E güzel… Islak saçla slayt gösterisine gidiyorum. Yolda kurur umarım. Hayır, kurumaz. Evet, kurur.
Gidiyorum, bütün aşklar yüreğimde…
Bu değildi… Evden çıkarken söylediğim şarkı kesinlikle bu değildi. Tamam, ben bunadım.
Ne kadar güzel görüntüler bunlar. İşte, benim çektiklerime geldi sıra. Şimdi yine o köyde olmak isterdim. Derede çamaşır yıkamayı öğretmişlerdi. Acaba dönmeseydim, hep orada kalsaydım… İyi ki katıldım şu fotoğrafçıların arasına. Bir sonraki gezi ne zaman acaba? Alkışlıyorlar. Kimi, beni mi? Ha anladım, gösteri bitmiş.
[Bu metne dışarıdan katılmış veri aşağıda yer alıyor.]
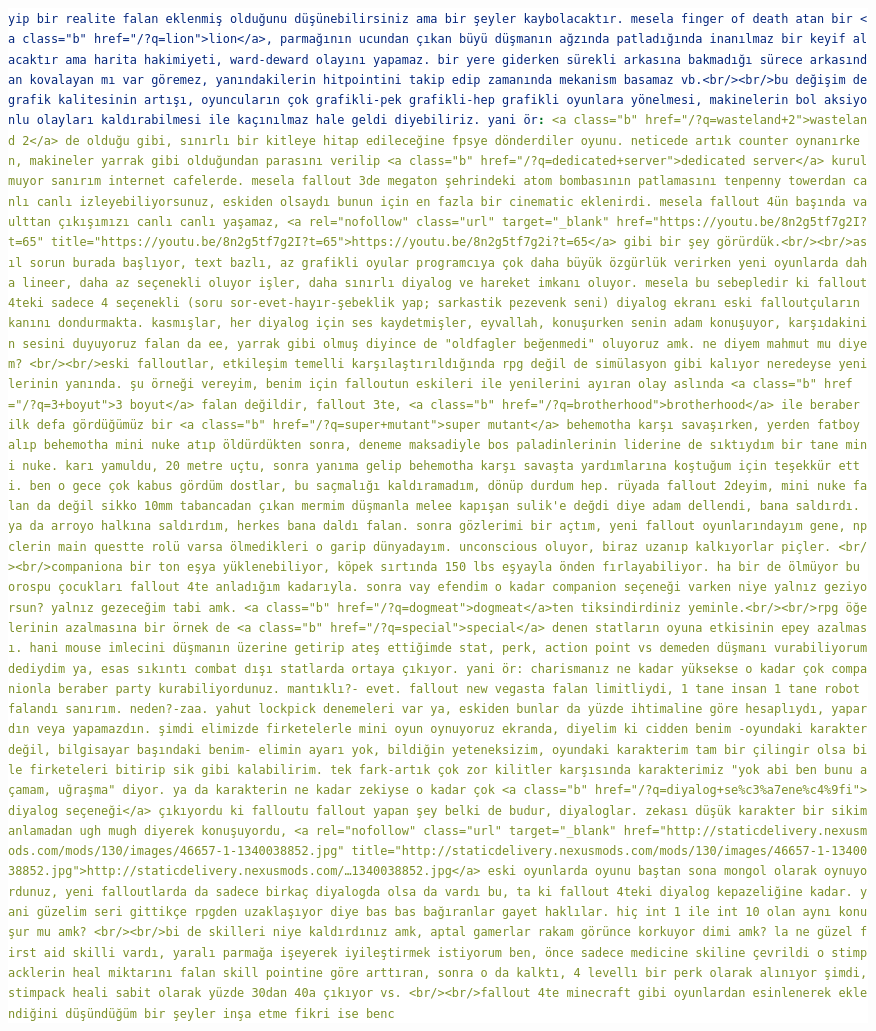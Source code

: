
 ```yaml
yip bir realite falan eklenmiş olduğunu düşünebilirsiniz ama bir şeyler kaybolacaktır. mesela finger of death atan bir <a class="b" href="/?q=lion">lion</a>, parmağının ucundan çıkan büyü düşmanın ağzında patladığında inanılmaz bir keyif alacaktır ama harita hakimiyeti, ward-deward olayını yapamaz. bir yere giderken sürekli arkasına bakmadığı sürece arkasından kovalayan mı var göremez, yanındakilerin hitpointini takip edip zamanında mekanism basamaz vb.<br/><br/>bu değişim de grafik kalitesinin artışı, oyuncuların çok grafikli-pek grafikli-hep grafikli oyunlara yönelmesi, makinelerin bol aksiyonlu olayları kaldırabilmesi ile kaçınılmaz hale geldi diyebiliriz. yani ör: <a class="b" href="/?q=wasteland+2">wasteland 2</a> de olduğu gibi, sınırlı bir kitleye hitap edileceğine fpsye dönderdiler oyunu. neticede artık counter oynanırken, makineler yarrak gibi olduğundan parasını verilip <a class="b" href="/?q=dedicated+server">dedicated server</a> kurulmuyor sanırım internet cafelerde. mesela fallout 3de megaton şehrindeki atom bombasının patlamasını tenpenny towerdan canlı canlı izleyebiliyorsunuz, eskiden olsaydı bunun için en fazla bir cinematic eklenirdi. mesela fallout 4ün başında vaulttan çıkışımızı canlı canlı yaşamaz, <a rel="nofollow" class="url" target="_blank" href="https://youtu.be/8n2g5tf7g2I?t=65" title="https://youtu.be/8n2g5tf7g2I?t=65">https://youtu.be/8n2g5tf7g2i?t=65</a> gibi bir şey görürdük.<br/><br/>asıl sorun burada başlıyor, text bazlı, az grafikli oyular programcıya çok daha büyük özgürlük verirken yeni oyunlarda daha lineer, daha az seçenekli oluyor işler, daha sınırlı diyalog ve hareket imkanı oluyor. mesela bu sebepledir ki fallout 4teki sadece 4 seçenekli (soru sor-evet-hayır-şebeklik yap; sarkastik pezevenk seni) diyalog ekranı eski falloutçuların kanını dondurmakta. kasmışlar, her diyalog için ses kaydetmişler, eyvallah, konuşurken senin adam konuşuyor, karşıdakinin sesini duyuyoruz falan da ee, yarrak gibi olmuş diyince de "oldfagler beğenmedi" oluyoruz amk. ne diyem mahmut mu diyem? <br/><br/>eski falloutlar, etkileşim temelli karşılaştırıldığında rpg değil de simülasyon gibi kalıyor neredeyse yenilerinin yanında. şu örneği vereyim, benim için falloutun eskileri ile yenilerini ayıran olay aslında <a class="b" href="/?q=3+boyut">3 boyut</a> falan değildir, fallout 3te, <a class="b" href="/?q=brotherhood">brotherhood</a> ile beraber ilk defa gördüğümüz bir <a class="b" href="/?q=super+mutant">super mutant</a> behemotha karşı savaşırken, yerden fatboy alıp behemotha mini nuke atıp öldürdükten sonra, deneme maksadiyle bos paladinlerinin liderine de sıktıydım bir tane mini nuke. karı yamuldu, 20 metre uçtu, sonra yanıma gelip behemotha karşı savaşta yardımlarına koştuğum için teşekkür etti. ben o gece çok kabus gördüm dostlar, bu saçmalığı kaldıramadım, dönüp durdum hep. rüyada fallout 2deyim, mini nuke falan da değil sikko 10mm tabancadan çıkan mermim düşmanla melee kapışan sulik'e değdi diye adam dellendi, bana saldırdı. ya da arroyo halkına saldırdım, herkes bana daldı falan. sonra gözlerimi bir açtım, yeni fallout oyunlarındayım gene, npclerin main questte rolü varsa ölmedikleri o garip dünyadayım. unconscious oluyor, biraz uzanıp kalkıyorlar piçler. <br/><br/>companiona bir ton eşya yüklenebiliyor, köpek sırtında 150 lbs eşyayla önden fırlayabiliyor. ha bir de ölmüyor bu orospu çocukları fallout 4te anladığım kadarıyla. sonra vay efendim o kadar companion seçeneği varken niye yalnız geziyorsun? yalnız gezeceğim tabi amk. <a class="b" href="/?q=dogmeat">dogmeat</a>ten tiksindirdiniz yeminle.<br/><br/>rpg öğelerinin azalmasına bir örnek de <a class="b" href="/?q=special">special</a> denen statların oyuna etkisinin epey azalması. hani mouse imlecini düşmanın üzerine getirip ateş ettiğimde stat, perk, action point vs demeden düşmanı vurabiliyorum dediydim ya, esas sıkıntı combat dışı statlarda ortaya çıkıyor. yani ör: charismanız ne kadar yüksekse o kadar çok companionla beraber party kurabiliyordunuz. mantıklı?- evet. fallout new vegasta falan limitliydi, 1 tane insan 1 tane robot falandı sanırım. neden?-zaa. yahut lockpick denemeleri var ya, eskiden bunlar da yüzde ihtimaline göre hesaplıydı, yapardın veya yapamazdın. şimdi elimizde firketelerle mini oyun oynuyoruz ekranda, diyelim ki cidden benim -oyundaki karakter değil, bilgisayar başındaki benim- elimin ayarı yok, bildiğin yeteneksizim, oyundaki karakterim tam bir çilingir olsa bile firketeleri bitirip sik gibi kalabilirim. tek fark-artık çok zor kilitler karşısında karakterimiz "yok abi ben bunu açamam, uğraşma" diyor. ya da karakterin ne kadar zekiyse o kadar çok <a class="b" href="/?q=diyalog+se%c3%a7ene%c4%9fi">diyalog seçeneği</a> çıkıyordu ki falloutu fallout yapan şey belki de budur, diyaloglar. zekası düşük karakter bir sikim anlamadan ugh mugh diyerek konuşuyordu, <a rel="nofollow" class="url" target="_blank" href="http://staticdelivery.nexusmods.com/mods/130/images/46657-1-1340038852.jpg" title="http://staticdelivery.nexusmods.com/mods/130/images/46657-1-1340038852.jpg">http://staticdelivery.nexusmods.com/…1340038852.jpg</a> eski oyunlarda oyunu baştan sona mongol olarak oynuyordunuz, yeni falloutlarda da sadece birkaç diyalogda olsa da vardı bu, ta ki fallout 4teki diyalog kepazeliğine kadar. yani güzelim seri gittikçe rpgden uzaklaşıyor diye bas bas bağıranlar gayet haklılar. hiç int 1 ile int 10 olan aynı konuşur mu amk? <br/><br/>bi de skilleri niye kaldırdınız amk, aptal gamerlar rakam görünce korkuyor dimi amk? la ne güzel first aid skilli vardı, yaralı parmağa işeyerek iyileştirmek istiyorum ben, önce sadece medicine skiline çevrildi o stimpacklerin heal miktarını falan skill pointine göre arttıran, sonra o da kalktı, 4 levellı bir perk olarak alınıyor şimdi, stimpack heali sabit olarak yüzde 30dan 40a çıkıyor vs. <br/><br/>fallout 4te minecraft gibi oyunlardan esinlenerek eklendiğini düşündüğüm bir şeyler inşa etme fikri ise benc
```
Acele etmeliyim. İletişim fuarı için bilet aldığım iyi oldu. Teknolojideki yeniliklere cahil kalmayacağım artık. Gitmeliyim, daha hızlı gitmeliyim. Şu gençlerin elindeki ne acaba? Broşüre benziyor. Ben de broşür almalıyım! Burada işim bitince eve dönmeden önce bir filme girsem? Hava da karardı. Neyse, gece yarısı olmadan eve varırım nasılsa.
Ellerim bomboş, yüreğimde bir sızı…
Şu taksici milletinin müzik zevkine hayranım.
Bir daha tek başıma korku filmine gitmesem iyi olur. Benim bugün söylediğim o şarkı nasıldı sahi? İçimde bir his var, sanki uyuyamayacakmışım gibi. En iyisi sıcak bir duş alayım ben hemen. Kitap da okuyabilirim. Şeytani Ayetler! Evet, bu ilginç olabilir. Tam da şeytanlı filmin üstüne iyi gider. Ama ya uykum kaçar da uyuyamazsam? Bu saatten sonra gidebileceğim bir yer de yok. Kitap okumak şu an için iyi bir fikir değil. Vazgeçtim.
Televizyon! Bir 1950 yapımı Amerikan filmi bulayım. Buick marka bir otomobil olsun filmde. Üstü açık olsun. Kocaman, ağaçlı, çiçekli yollar olsun. Yollar boyunca muhteşem evler… Arka bahçesinde barbekü yapılan evler… Her sabah gazeteci çocuk bisikletiyle geçtiği evlerin bahçelerine gazete fırlatsın. Adam büyük bir avukat olsun… Hayır, en iyisi mühendis olsun. Karısı ince belli, saçları bülbülyuvası topuz yapılmış, dudakları kırmızıya boyalı bir ev kadını… Küçük bir kızları olsun, belki bir de bebekleri.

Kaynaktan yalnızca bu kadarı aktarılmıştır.